-- Task details --
Produce all the records again exactly as they stand.

-- Data provided --
════════

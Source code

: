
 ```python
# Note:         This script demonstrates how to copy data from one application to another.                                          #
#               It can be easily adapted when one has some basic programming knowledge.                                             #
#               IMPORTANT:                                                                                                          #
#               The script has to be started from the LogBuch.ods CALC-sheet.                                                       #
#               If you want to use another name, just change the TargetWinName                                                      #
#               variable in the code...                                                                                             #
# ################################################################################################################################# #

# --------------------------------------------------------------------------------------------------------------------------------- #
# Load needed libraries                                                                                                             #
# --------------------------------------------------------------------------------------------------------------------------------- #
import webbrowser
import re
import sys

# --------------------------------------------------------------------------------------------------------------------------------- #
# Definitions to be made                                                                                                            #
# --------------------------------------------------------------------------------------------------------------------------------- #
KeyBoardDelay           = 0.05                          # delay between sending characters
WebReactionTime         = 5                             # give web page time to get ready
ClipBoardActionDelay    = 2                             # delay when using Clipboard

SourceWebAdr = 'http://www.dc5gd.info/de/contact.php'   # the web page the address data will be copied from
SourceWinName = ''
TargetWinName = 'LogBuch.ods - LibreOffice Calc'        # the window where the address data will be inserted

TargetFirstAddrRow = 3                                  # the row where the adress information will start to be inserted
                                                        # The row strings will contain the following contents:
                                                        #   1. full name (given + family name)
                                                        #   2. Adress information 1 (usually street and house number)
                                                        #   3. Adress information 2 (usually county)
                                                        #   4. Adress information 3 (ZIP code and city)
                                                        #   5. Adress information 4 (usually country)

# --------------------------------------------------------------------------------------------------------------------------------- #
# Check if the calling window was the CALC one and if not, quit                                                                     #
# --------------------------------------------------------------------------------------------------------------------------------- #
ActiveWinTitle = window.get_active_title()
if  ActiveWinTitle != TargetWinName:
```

════════

-- Written solution --
Source code

:
 ```python
# Note:         This script demonstrates how to copy data from one application to another.                                          #
#               It can be easily adapted when one has some basic programming knowledge.                                             #
#               IMPORTANT:                                                                                                          #
#               The script has to be started from the LogBuch.ods CALC-sheet.                                                       #
#               If you want to use another name, just change the TargetWinName                                                      #
#               variable in the code...                                                                                             #
# ################################################################################################################################# #

# --------------------------------------------------------------------------------------------------------------------------------- #
# Load needed libraries                                                                                                             #
# --------------------------------------------------------------------------------------------------------------------------------- #
import webbrowser
import re
import sys

# --------------------------------------------------------------------------------------------------------------------------------- #
# Definitions to be made                                                                                                            #
# --------------------------------------------------------------------------------------------------------------------------------- #
KeyBoardDelay           = 0.05                          # delay between sending characters
WebReactionTime         = 5                             # give web page time to get ready
ClipBoardActionDelay    = 2                             # delay when using Clipboard

SourceWebAdr = 'http://www.dc5gd.info/de/contact.php'   # the web page the address data will be copied from
SourceWinName = ''
TargetWinName = 'LogBuch.ods - LibreOffice Calc'        # the window where the address data will be inserted

TargetFirstAddrRow = 3                                  # the row where the adress information will start to be inserted
                                                        # The row strings will contain the following contents:
                                                        #   1. full name (given + family name)
                                                        #   2. Adress information 1 (usually street and house number)
                                                        #   3. Adress information 2 (usually county)
                                                        #   4. Adress information 3 (ZIP code and city)
                                                        #   5. Adress information 4 (usually country)

# --------------------------------------------------------------------------------------------------------------------------------- #
# Check if the calling window was the CALC one and if not, quit                                                                     #
# --------------------------------------------------------------------------------------------------------------------------------- #
ActiveWinTitle = window.get_active_title()
if  ActiveWinTitle != TargetWinName:
```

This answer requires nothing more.